═════ EXTRACTED MATERIAL ═════

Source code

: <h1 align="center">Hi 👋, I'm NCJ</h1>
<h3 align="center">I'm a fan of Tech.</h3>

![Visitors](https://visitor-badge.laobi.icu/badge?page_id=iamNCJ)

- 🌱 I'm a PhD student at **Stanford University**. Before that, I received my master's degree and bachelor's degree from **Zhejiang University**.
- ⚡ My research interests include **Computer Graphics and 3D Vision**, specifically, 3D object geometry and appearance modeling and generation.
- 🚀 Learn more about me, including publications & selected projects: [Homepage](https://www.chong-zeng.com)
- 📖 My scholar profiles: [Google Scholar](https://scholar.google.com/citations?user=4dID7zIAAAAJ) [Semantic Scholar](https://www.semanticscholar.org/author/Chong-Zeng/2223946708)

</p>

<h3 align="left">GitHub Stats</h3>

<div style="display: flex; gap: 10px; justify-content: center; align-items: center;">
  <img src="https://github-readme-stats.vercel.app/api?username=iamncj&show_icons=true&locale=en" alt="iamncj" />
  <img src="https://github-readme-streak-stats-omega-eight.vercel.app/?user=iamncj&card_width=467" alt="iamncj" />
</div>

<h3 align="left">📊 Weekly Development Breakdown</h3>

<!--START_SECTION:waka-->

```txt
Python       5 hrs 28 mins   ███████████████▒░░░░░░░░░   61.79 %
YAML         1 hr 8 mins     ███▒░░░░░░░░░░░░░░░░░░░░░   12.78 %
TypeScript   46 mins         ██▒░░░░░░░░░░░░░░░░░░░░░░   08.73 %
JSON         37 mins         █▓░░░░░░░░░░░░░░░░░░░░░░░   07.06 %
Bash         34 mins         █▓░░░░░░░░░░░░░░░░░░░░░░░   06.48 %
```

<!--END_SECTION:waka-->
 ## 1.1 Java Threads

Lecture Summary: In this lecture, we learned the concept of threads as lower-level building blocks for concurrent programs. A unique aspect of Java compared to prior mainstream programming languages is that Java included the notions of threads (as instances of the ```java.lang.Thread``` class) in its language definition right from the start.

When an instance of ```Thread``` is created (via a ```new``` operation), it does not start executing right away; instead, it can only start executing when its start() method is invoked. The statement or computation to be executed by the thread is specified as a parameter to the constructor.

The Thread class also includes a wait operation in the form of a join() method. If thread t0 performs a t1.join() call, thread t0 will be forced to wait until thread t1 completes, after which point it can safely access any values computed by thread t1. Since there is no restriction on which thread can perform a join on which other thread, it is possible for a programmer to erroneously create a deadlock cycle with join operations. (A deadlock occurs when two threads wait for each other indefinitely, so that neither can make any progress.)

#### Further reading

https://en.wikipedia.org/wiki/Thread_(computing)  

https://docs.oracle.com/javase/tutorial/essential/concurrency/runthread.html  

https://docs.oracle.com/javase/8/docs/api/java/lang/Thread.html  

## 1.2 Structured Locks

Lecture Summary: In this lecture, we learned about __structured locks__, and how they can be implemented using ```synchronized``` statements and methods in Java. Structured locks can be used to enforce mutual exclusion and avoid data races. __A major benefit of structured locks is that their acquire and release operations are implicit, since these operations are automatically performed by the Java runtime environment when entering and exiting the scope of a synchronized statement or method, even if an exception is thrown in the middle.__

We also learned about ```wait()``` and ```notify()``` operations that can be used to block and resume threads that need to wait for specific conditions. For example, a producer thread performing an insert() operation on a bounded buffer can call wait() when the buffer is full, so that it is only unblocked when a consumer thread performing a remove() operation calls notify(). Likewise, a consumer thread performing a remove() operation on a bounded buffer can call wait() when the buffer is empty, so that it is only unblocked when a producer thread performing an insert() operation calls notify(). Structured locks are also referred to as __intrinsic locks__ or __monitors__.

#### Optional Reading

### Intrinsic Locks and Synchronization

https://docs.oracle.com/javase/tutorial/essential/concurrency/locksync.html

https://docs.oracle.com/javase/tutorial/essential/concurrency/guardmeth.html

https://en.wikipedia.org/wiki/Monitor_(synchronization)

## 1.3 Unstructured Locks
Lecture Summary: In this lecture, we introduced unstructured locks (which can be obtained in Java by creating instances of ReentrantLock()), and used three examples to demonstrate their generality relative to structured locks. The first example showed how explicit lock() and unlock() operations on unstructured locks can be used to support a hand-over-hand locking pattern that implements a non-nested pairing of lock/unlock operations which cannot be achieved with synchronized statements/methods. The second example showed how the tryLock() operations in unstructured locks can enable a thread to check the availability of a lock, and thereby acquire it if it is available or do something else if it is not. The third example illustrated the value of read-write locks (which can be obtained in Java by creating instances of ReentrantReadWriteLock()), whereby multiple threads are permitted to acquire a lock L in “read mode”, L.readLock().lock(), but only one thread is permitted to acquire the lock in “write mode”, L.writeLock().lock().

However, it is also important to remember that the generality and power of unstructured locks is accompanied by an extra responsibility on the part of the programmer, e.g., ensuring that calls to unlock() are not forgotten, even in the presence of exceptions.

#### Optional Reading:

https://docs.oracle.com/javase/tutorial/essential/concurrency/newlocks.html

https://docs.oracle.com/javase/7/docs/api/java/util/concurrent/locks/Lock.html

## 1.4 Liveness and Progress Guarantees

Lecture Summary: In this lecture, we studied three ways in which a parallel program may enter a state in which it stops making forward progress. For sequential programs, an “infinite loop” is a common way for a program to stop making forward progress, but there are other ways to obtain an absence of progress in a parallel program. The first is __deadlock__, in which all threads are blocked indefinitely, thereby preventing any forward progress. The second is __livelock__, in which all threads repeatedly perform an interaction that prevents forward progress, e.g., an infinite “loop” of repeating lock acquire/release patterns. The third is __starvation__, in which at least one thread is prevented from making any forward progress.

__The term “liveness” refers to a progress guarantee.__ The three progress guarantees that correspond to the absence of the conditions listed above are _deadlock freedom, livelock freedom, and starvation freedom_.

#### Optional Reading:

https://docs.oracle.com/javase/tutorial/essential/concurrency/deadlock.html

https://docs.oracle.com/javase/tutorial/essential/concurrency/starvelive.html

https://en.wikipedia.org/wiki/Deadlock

═════

→ **TRY IT**: Each line from the top of the records above through the line containing "flex; gap: 10px;" needs to be transcribed exactly, and no line after it.

→ **RESPONSE TO THIS EXERCISE**:
Source code

: <h1 align="center">Hi 👋, I'm NCJ</h1>
<h3 align="center">I'm a fan of Tech.</h3>

![Visitors](https://visitor-badge.laobi.icu/badge?page_id=iamNCJ)

- 🌱 I'm a PhD student at **Stanford University**. Before that, I received my master's degree and bachelor's degree from **Zhejiang University**.
- ⚡ My research interests include **Computer Graphics and 3D Vision**, specifically, 3D object geometry and appearance modeling and generation.
- 🚀 Learn more about me, including publications & selected projects: [Homepage](https://www.chong-zeng.com)
- 📖 My scholar profiles: [Google Scholar](https://scholar.google.com/citations?user=4dID7zIAAAAJ) [Semantic Scholar](https://www.semanticscholar.org/author/Chong-Zeng/2223946708)

</p>

<h3 align="left">GitHub Stats</h3>

<div style="display: flex; gap: 10px; justify-content: center; align-items: center;">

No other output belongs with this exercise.